Phase of development
III
Objectives
Primary: To demonstrate the durability of efficacy of the Fuzeon + OB regimen as measured by the percentage of patients who responded with a decrease in viral load to meet 1 of 3 defined response categories (<50 copies/mL, 50 to 400 copies/mL, or >=1 log10 decrease from baseline but >400 copies/mL) or had virological failure at Week 24, and maintained or improved their response in each category at Week 48.
Secondary: (1) To evaluate the percentage of patients in each response category (with a >=1.0-log10 drop in log10 HIV-1 RNA, HIV-1 RNA <400 copies/mL, and HIV-1 RNA <50 copies/mL); (2) To compare the safety of Fuzeon + OB to OB; (3) To evaluate the pharmacokinetics of Fuzeon in triple-class experienced and/or resistant patients; (4) To compare the health-related quality of life (QOL) scales derived from the Medical Outcomes Study (MOS)-HIV instrument of Fuzeon + OB with OB alone.
Methodology
After screening , eligible patients were randomized in a 2:1 ratio to receive either Fuzeon + OB or OB alone. Fuzeon was administered by subcutaneous (sc) injection at a dose of 90 mg twice daily (bid). All ARVs in the OB regimen were taken orally. Plasma HIV-1 RNA was measured at baseline, and at intervals throughout the 48-week treatment period. Patients in the OB treatment group with virological failure after Week 8 could switch to Fuzeon treatment in combination with a revised OB regimen. Patients in the Fuzeon + OB treatment group with virological failure after Week 8 were encouraged to change their OB regimen.
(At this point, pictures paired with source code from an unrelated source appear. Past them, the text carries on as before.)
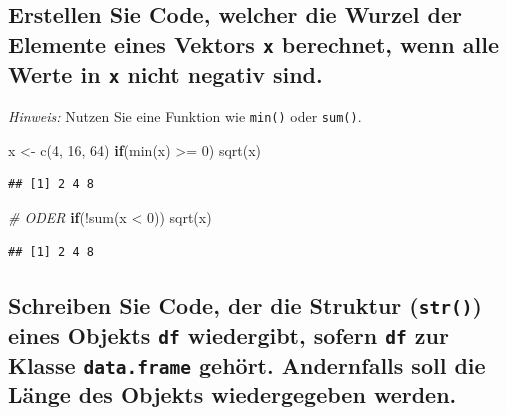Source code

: \documentclass[12pt,a4paper]{article}
\newenvironment{Shaded}{\begin{snugshade}}{\end{snugshade}}
\newcommand{\CommentTok}[1]{\textcolor[rgb]{0.56,0.35,0.01}{\textit{#1}}}
\newcommand{\ControlFlowTok}[1]{\textcolor[rgb]{0.13,0.29,0.53}{\textbf{#1}}}
\newcommand{\DecValTok}[1]{\textcolor[rgb]{0.00,0.00,0.81}{#1}}
\newcommand{\FunctionTok}[1]{\textcolor[rgb]{0.00,0.00,0.00}{#1}}
\newcommand{\NormalTok}[1]{#1}
\newcommand{\OtherTok}[1]{\textcolor[rgb]{0.56,0.35,0.01}{#1}}
\newcommand{\SpecialCharTok}[1]{\textcolor[rgb]{0.00,0.00,0.00}{#1}}
\begin{document}
\hypertarget{erstellen-sie-code-welcher-die-wurzel-der-elemente-eines-vektors-berechnet-wenn-alle-werte-in-nicht-negativ-sind.}{%
\subsection{\texorpdfstring{Erstellen Sie Code, welcher die Wurzel der
Elemente eines Vektors \texttt{x} berechnet, wenn alle Werte in
\texttt{x} nicht negativ
sind.}{Erstellen Sie Code, welcher die Wurzel der Elemente eines Vektors  berechnet, wenn alle Werte in  nicht negativ sind.}}\label{erstellen-sie-code-welcher-die-wurzel-der-elemente-eines-vektors-berechnet-wenn-alle-werte-in-nicht-negativ-sind.}}

\emph{Hinweis:} Nutzen Sie eine Funktion wie \texttt{min()} oder
\texttt{sum()}.

\begin{Shaded}
\begin{Highlighting}[]
\NormalTok{    x }\OtherTok{\textless{}{-}} \FunctionTok{c}\NormalTok{(}\DecValTok{4}\NormalTok{, }\DecValTok{16}\NormalTok{, }\DecValTok{64}\NormalTok{)}
    \ControlFlowTok{if}\NormalTok{(}\FunctionTok{min}\NormalTok{(x) }\SpecialCharTok{\textgreater{}=} \DecValTok{0}\NormalTok{) }\FunctionTok{sqrt}\NormalTok{(x)}
\end{Highlighting}
\end{Shaded}

\begin{verbatim}
## [1] 2 4 8
\end{verbatim}

\begin{Shaded}
\begin{Highlighting}[]
    \CommentTok{\# ODER}
    \ControlFlowTok{if}\NormalTok{(}\SpecialCharTok{!}\FunctionTok{sum}\NormalTok{(x }\SpecialCharTok{\textless{}} \DecValTok{0}\NormalTok{)) }\FunctionTok{sqrt}\NormalTok{(x)}
\end{Highlighting}
\end{Shaded}

\begin{verbatim}
## [1] 2 4 8
\end{verbatim}

\hypertarget{schreiben-sie-code-der-die-struktur-eines-objekts-wiedergibt-sofern-zur-klasse-gehuxf6rt.-andernfalls-soll-die-luxe4nge-des-objekts-wiedergegeben-werden.}{%
\subsection{\texorpdfstring{Schreiben Sie Code, der die Struktur
(\texttt{str()}) eines Objekts \texttt{df} wiedergibt, sofern
\texttt{df} zur Klasse \texttt{data.frame} gehört. Andernfalls soll die
Länge des Objekts wiedergegeben
werden.}{Schreiben Sie Code, der die Struktur () eines Objekts  wiedergibt, sofern  zur Klasse  gehört. Andernfalls soll die Länge des Objekts wiedergegeben werden.}}\label{schreiben-sie-code-der-die-struktur-eines-objekts-wiedergibt-sofern-zur-klasse-gehuxf6rt.-andernfalls-soll-die-luxe4nge-des-objekts-wiedergegeben-werden.}}
\end{document}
Number of patients (planned/analyzed)
512 randomized; 504 intent-to-treat (ITT); 506 safety
Diagnosis and main criteria for inclusion
Human Immunodeficiency Virus Type-1 (HIV-1) infected males and females (>=16 years of age) with plasma HIV 1 RNA >=5000 copies/mL; patients must have had prior experience and/or prior documented resistance to each of the 3 classes of approved ARVs; on a stable ARV regimen (could have been no ARV therapy) for >=4 weeks prior to study entry.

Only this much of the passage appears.